Но пролетит еще сорок лет, пока до меня дойдет, что я все это время неправильно понимал важнейший урок, который мне преподала бабушка. Если бы я понял тогда, чему она меня пыталась научить, эта книга закончилась бы прямо здесь. Но, как видите, впереди еще девятнадцать глав.
В один рождественский сочельник, когда вся Воскресенская церковь была так украшена от входа до алтаря, что сам Иисус бы прифигел, Джиджи мирно покачивалась под хоровое исполнение гимна «Твердо я верю». Я словно под гипнозом наблюдал, как она качается из стороны в сторону и тихо подпевает. Она не то чтобы улыбалась, но слегка приподнятые уголки ее рта выдавали в ней полную безмятежность. Позднее я понял, что так выглядят люди, которые знают что-то, чего не знает большинство из нас.
Она заметила, что я смотрел на нее.
— Что такое, голубчик?
— Джиджи, почему ты всегда такая счастливая? — прошептал я.
Вот тогда она по-настоящему улыбнулась. На секунду она задумалась, словно садовник, который собирается сажать свои самые ценные семена. Затем она наклонилась и прошептала мне на ухо:
— Я верю в Бога. И я так благодарна ему за все хорошее в моей жизни. Я знаю, что каждый мой вздох — это дар. Когда ты благодарен, невозможно не быть счастливым. Он дал мне солнце и луну. Он дал мне тебя. И всю нашу семью. И за все эти дары я плачу ему лишь одним простым делом.
— Каким, Джиджи?
— Я люблю и забочусь обо всех его детях, — ответила она. — Где бы я ни была, я стараюсь сделать лучше все вокруг.
Затем она протянула руку и легонько потрогала меня за нос.
— Вот так. Понял?
В лицо меня за всю жизнь называли «ниггером» раз пять или шесть. Дважды это были полицейские, пару раз — какие-то незнакомцы на улице, один раз это был белокожий «друг». Ни разу меня так не называли те, кто считал меня умным или сильным человеком. В школе я однажды услышал, как белые дети «шутят» про день «поймай ниггера, убей ниггера» — известный «праздник» в их районах. В ранние 1900-е некоторые члены белых сообществ в Филли выбирали определенный день и нападали на любого черного, которому не посчастливилось оказаться в их районе. Семьдесят лет спустя некоторые мои одноклассники из католической школы все еще считали, что это смешная шутка. Но каждое мое столкновение с неприкрытым расизмом было с людьми, которые мне казались в лучшем случае слабаками. Они всегда были глупыми и злобными. Как по мне, их легко было перехитрить или заткнуть.
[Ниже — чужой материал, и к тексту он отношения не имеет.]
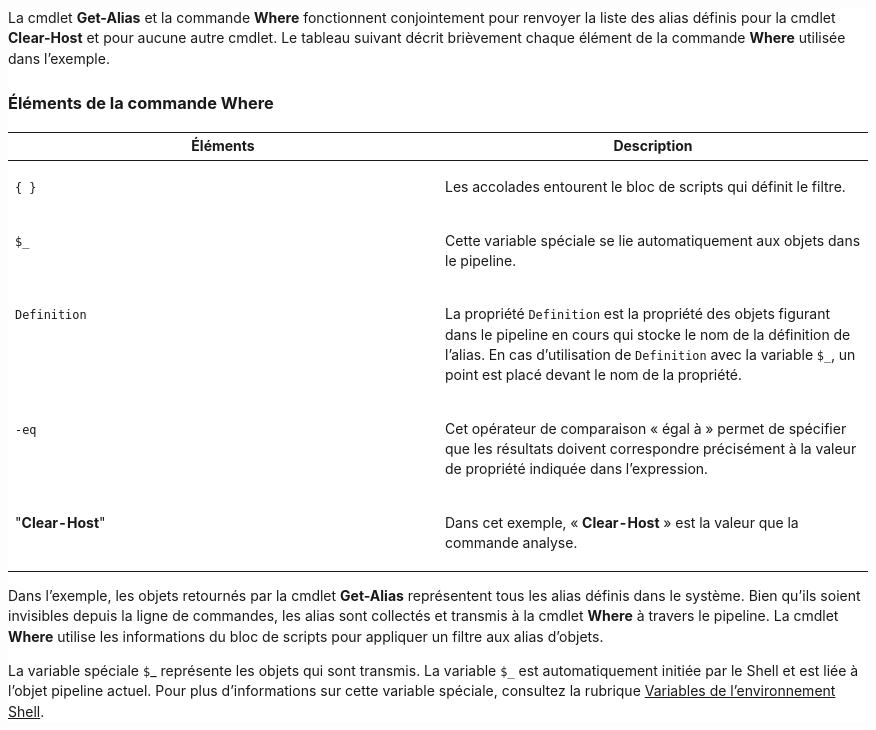 La cmdlet **Get-Alias** et la commande **Where** fonctionnent conjointement pour renvoyer la liste des alias définis pour la cmdlet **Clear-Host** et pour aucune autre cmdlet. Le tableau suivant décrit brièvement chaque élément de la commande **Where** utilisée dans l’exemple.

### Éléments de la commande Where

<table>
<colgroup>
<col style="width: 50%" />
<col style="width: 50%" />
</colgroup>
<thead>
<tr class="header">
<th>Éléments</th>
<th>Description</th>
</tr>
</thead>
<tbody>
<tr class="odd">
<td><p><code>{ }</code></p></td>
<td><p>Les accolades entourent le bloc de scripts qui définit le filtre.</p></td>
</tr>
<tr class="even">
<td><p><code>$_</code></p></td>
<td><p>Cette variable spéciale se lie automatiquement aux objets dans le pipeline.</p></td>
</tr>
<tr class="odd">
<td><p><code>Definition</code></p></td>
<td><p>La propriété <code>Definition</code> est la propriété des objets figurant dans le pipeline en cours qui stocke le nom de la définition de l’alias. En cas d’utilisation de <code>Definition</code> avec la variable <code>$_</code>, un point est placé devant le nom de la propriété.</p></td>
</tr>
<tr class="even">
<td><p><code>-eq</code></p></td>
<td><p>Cet opérateur de comparaison « égal à » permet de spécifier que les résultats doivent correspondre précisément à la valeur de propriété indiquée dans l’expression.</p></td>
</tr>
<tr class="odd">
<td><p>&quot;<strong>Clear-Host</strong>&quot;</p></td>
<td><p>Dans cet exemple, « <strong>Clear-Host</strong> » est la valeur que la commande analyse.</p></td>
</tr>
</tbody>
</table>


Dans l’exemple, les objets retournés par la cmdlet **Get-Alias** représentent tous les alias définis dans le système. Bien qu’ils soient invisibles depuis la ligne de commandes, les alias sont collectés et transmis à la cmdlet **Where** à travers le pipeline. La cmdlet **Where** utilise les informations du bloc de scripts pour appliquer un filtre aux alias d’objets.

La variable spéciale `$`\_ représente les objets qui sont transmis. La variable `$_` est automatiquement initiée par le Shell et est liée à l’objet pipeline actuel. Pour plus d’informations sur cette variable spéciale, consultez la rubrique [Variables de l’environnement Shell](https://technet.microsoft.com/fr-fr/library/bb124036\(v=exchg.150\)).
Таким образом, неприкрытый расизм хоть и царил повсюду вокруг меня, но никогда не внушал мне чувства неполноценности.
Меня растили человеком, готовым справляться с любыми проблемами в жизни, включая расизм. Уравнение из дисциплины, образования и Бога помогало справиться с любой проблемой и победить любого врага. Единственной переменной было мое желание участвовать в борьбе.
Но с возрастом я стал замечать вокруг себя более тихие и коварные формы предвзятости. В школе за одни и те же проступки меня наказывали строже, чем белых одноклассников. Меня реже вызывали к доске, и я чувствовал, что учителя относятся ко мне с бо́льшим пренебрежением.
Все детство я метался и искал свой путь между двумя мирами: миром черной культуры дома и в округе, в Воскресенской баптистской церкви, в мастерской папули — и миром белых в школе, католической церкви и в подавляющей части Америки. Я ходил в церковь, где все были черными, жил на черной улице, рос вместе с другими черными детьми. В то же время я был одним из всего лишь трех черных детей в католической школе имени Богоматери Лурдской.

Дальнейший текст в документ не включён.